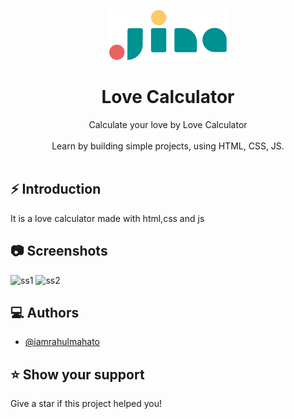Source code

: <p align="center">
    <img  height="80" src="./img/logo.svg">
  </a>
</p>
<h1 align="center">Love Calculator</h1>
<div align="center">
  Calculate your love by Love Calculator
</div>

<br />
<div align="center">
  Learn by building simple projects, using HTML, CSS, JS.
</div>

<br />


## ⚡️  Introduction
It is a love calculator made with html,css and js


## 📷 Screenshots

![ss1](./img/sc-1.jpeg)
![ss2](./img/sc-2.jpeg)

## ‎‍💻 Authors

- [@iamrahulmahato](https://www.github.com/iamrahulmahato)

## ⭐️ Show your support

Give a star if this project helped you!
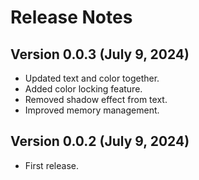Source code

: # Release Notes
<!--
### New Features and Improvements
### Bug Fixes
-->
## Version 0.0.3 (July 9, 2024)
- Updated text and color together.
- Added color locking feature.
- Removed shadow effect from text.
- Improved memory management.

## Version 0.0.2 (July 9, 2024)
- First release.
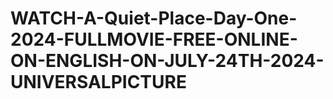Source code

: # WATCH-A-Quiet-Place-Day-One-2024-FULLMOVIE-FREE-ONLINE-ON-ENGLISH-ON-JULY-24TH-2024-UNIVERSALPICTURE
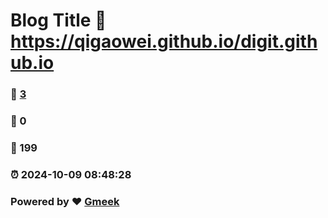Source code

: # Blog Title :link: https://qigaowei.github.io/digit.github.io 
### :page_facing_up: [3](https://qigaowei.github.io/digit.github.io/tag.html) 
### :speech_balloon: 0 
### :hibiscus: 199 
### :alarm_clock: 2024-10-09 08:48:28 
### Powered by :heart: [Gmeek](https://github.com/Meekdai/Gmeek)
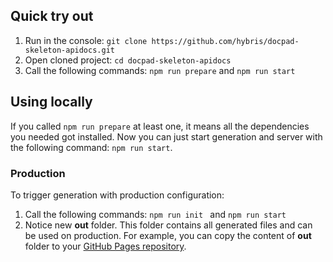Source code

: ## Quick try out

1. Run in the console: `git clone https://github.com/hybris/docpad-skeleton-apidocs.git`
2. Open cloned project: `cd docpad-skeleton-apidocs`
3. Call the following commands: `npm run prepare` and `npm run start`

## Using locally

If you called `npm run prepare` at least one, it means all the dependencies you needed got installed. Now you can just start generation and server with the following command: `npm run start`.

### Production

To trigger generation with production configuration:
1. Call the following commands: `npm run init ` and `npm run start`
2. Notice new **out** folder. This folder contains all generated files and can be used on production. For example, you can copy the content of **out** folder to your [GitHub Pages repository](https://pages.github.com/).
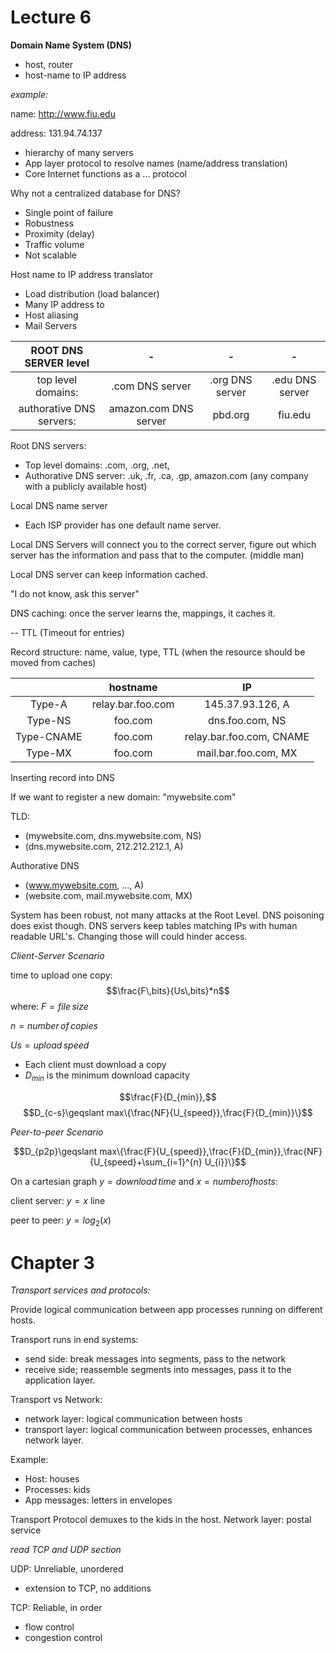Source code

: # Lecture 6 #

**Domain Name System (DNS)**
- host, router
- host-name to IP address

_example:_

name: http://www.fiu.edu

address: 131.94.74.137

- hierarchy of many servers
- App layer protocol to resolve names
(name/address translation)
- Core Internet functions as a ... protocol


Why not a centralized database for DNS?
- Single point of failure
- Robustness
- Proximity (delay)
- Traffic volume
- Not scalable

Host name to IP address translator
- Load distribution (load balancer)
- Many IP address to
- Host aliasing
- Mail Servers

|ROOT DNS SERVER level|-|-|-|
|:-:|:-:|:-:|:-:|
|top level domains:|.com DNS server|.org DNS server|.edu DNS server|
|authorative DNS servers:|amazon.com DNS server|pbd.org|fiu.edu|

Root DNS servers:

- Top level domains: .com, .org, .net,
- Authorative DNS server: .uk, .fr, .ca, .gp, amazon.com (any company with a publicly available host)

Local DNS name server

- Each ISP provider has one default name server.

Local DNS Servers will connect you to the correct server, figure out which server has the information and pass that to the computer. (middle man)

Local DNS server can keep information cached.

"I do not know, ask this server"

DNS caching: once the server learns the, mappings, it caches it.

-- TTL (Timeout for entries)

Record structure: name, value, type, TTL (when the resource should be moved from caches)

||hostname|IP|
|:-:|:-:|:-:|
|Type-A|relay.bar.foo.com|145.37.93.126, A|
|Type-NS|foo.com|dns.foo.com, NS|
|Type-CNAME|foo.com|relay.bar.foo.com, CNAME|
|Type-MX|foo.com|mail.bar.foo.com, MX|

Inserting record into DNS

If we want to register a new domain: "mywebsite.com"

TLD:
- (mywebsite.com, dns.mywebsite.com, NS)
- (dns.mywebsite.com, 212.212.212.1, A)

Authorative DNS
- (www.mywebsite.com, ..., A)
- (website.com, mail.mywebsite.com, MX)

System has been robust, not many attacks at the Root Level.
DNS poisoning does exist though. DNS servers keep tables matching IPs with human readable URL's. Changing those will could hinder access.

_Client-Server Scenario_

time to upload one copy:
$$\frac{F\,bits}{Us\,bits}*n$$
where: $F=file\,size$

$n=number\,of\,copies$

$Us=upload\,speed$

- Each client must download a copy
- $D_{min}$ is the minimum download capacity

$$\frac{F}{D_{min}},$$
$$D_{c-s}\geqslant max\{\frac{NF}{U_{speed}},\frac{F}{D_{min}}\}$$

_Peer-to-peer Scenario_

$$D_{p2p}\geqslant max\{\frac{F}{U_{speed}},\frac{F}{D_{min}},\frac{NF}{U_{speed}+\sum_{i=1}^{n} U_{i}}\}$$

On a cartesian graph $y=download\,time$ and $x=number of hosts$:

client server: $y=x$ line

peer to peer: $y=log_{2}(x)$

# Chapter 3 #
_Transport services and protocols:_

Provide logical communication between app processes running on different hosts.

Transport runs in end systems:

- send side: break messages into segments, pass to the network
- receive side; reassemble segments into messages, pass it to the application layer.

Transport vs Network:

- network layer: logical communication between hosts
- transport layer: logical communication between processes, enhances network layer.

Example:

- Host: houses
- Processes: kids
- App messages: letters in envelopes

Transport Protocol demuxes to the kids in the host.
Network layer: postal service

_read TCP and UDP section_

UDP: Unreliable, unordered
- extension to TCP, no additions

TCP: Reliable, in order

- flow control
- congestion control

* * *

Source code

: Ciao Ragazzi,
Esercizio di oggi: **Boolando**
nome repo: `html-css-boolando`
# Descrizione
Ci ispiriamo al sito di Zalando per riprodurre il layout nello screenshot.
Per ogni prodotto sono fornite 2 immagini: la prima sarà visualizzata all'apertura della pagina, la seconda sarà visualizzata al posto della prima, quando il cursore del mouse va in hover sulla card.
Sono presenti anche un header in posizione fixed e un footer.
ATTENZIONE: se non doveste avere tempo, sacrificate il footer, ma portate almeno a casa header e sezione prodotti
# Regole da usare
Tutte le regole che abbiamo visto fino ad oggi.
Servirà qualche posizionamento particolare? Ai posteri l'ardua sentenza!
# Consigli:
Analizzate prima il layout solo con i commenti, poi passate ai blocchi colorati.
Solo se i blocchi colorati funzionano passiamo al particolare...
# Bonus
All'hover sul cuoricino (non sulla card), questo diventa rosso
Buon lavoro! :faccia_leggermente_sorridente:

» What is being asked: Tally the lines of the material in which the string "Version" appears. Give the tally and nothing else.

» Solution for this problem: 2